Lower Switching Costs Change Everything
When you strip implementation friction away, the economics of software change. Switching costs don’t disappear entirely – especially at the enterprise level, evaluation processes, compliance requirements, and governance still matter – but they compress dramatically.
This has second‑order consequences.
Incumbent Software Vendors Lose Their Free Option: Historically, incumbents benefited from inertia. Renewal was the default. Churn required heroics. As AI lowers migration pain, retention must be earned continuously. Vendors will need to compete on product velocity, embedded automation, and ROI. AI features, copilots, and verticalized workflows for incumbents are becoming table stakes, but bolt-on AI might not be enough to maintain an advantage relative to AI natives.
Systems Integrators Are Forced Up the Stack: Large SIs will not disappear, but their labor‑heavy model is under pressure. Several core parts of their business model, like configuration, migration, and integration – historically billed by the hour – will become less profitable. The value will shift toward change management at the organizational level, domain‑specific advisory, and ongoing optimization rather than one‑time deployment. In the near term, SIs may even see more migration activity as switching becomes feasible. Many will employ a “cost-plus” model, where the SIs use the AI tools themselves and charge an additional fee. SIs provide a level of “CYA” that many enterprises like to have in place.

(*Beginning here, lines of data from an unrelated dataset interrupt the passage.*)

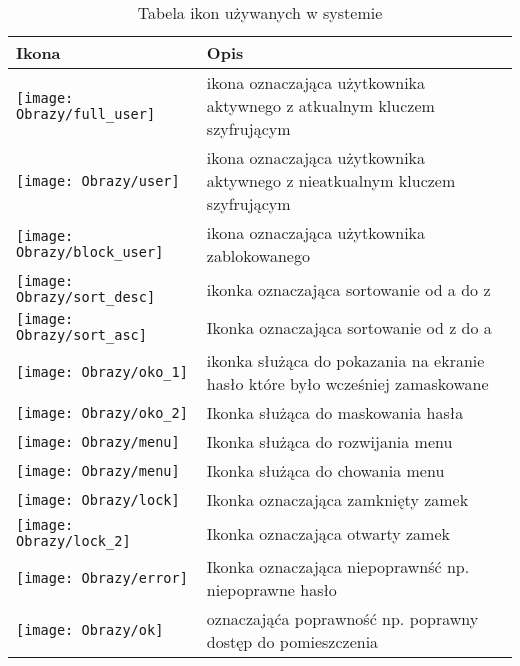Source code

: 	   
	   	\begin{longtable}[!ht]{|m{2cm}|m{10cm}|} 
	   	\caption{Tabela ikon używanych w systemie}
	   	\label{tab:ikony}\\
	   	\hline	
	   	Ikona & Opis   \\	\hline
	   	
	  \texttt{[image: Obrazy/full\_user]} 	&  	ikona oznaczająca użytkownika  aktywnego z atkualnym kluczem szyfrującym 	 
	   	\\	\hline
	   	\texttt{[image: Obrazy/user]} & 	ikona oznaczająca użytkownika  aktywnego z nieatkualnym kluczem szyfrującym \\	\hline
	   		\texttt{[image: Obrazy/block\_user]}&ikona oznaczająca użytkownika zablokowanego \\	\hline
	   	\texttt{[image: Obrazy/sort\_desc]}&ikonka oznaczająca sortowanie od a do z		
	   	\\	\hline				
	   	\texttt{[image: Obrazy/sort\_asc]}&Ikonka oznaczająca sortowanie od z do a
	   	\\	\hline
	   	\texttt{[image: Obrazy/oko\_1]}	&	ikonka służąca do  pokazania na ekranie hasło które było wcześniej zamaskowane
	   	\\	\hline
	    \texttt{[image: Obrazy/oko\_2]}&Ikonka służąca do maskowania hasła
	   	\\	\hline
	   	\texttt{[image: Obrazy/menu]}&Ikonka służąca do rozwijania menu
	   	\\	\hline
	   	\texttt{[image: Obrazy/menu]}&Ikonka służąca do chowania menu
	   	\\	\hline
	   	\texttt{[image: Obrazy/lock]}&Ikonka oznaczająca zamknięty zamek
		\\	\hline		
	   	\texttt{[image: Obrazy/lock\_2]}&Ikonka oznaczająca otwarty zamek
	   	\\	\hline					
	   	\texttt{[image: Obrazy/error]}&Ikonka oznaczająca niepoprawnść np. niepoprawne hasło
	   \\	\hline
	   \texttt{[image: Obrazy/ok]}&oznaczająća poprawność np. poprawny dostęp do pomieszczenia	
	   	\\	\hline				
	   					
	   \end{longtable}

Buyer Evaluations Change: When switching becomes more feasible, buyers behave differently. They negotiate harder. They pilot more aggressively. We are already seeing enterprises use AI‑enabled data extraction as leverage in vendor negotiations: “Improve terms, or we move.” That threat was rarely credible before. At the same time, evaluation criteria are evolving. Evaluating software is no longer just a question of understanding a given vendor’s current capabilities; it requires benchmarking their future capabilities relative to potential competitors. If an enterprise signs a multi-year contract, it’s imperative that they pick the right vendor within that ecosystem, or they risk falling behind their own competitors who better optimize critical workflows. Enterprises are therefore evaluating teams and their potential in ways that were less relevant in previous economic cycles.
As implementation shifts from a front‑loaded, human‑intensive event to a continuous, software‑driven layer embedded inside products, the biggest winners will be the companies that move with the fastest, most consistent product velocity. This is why the “talent wars” are so aggressive in the AI era. Friction is no longer a business model – talent and speed win out.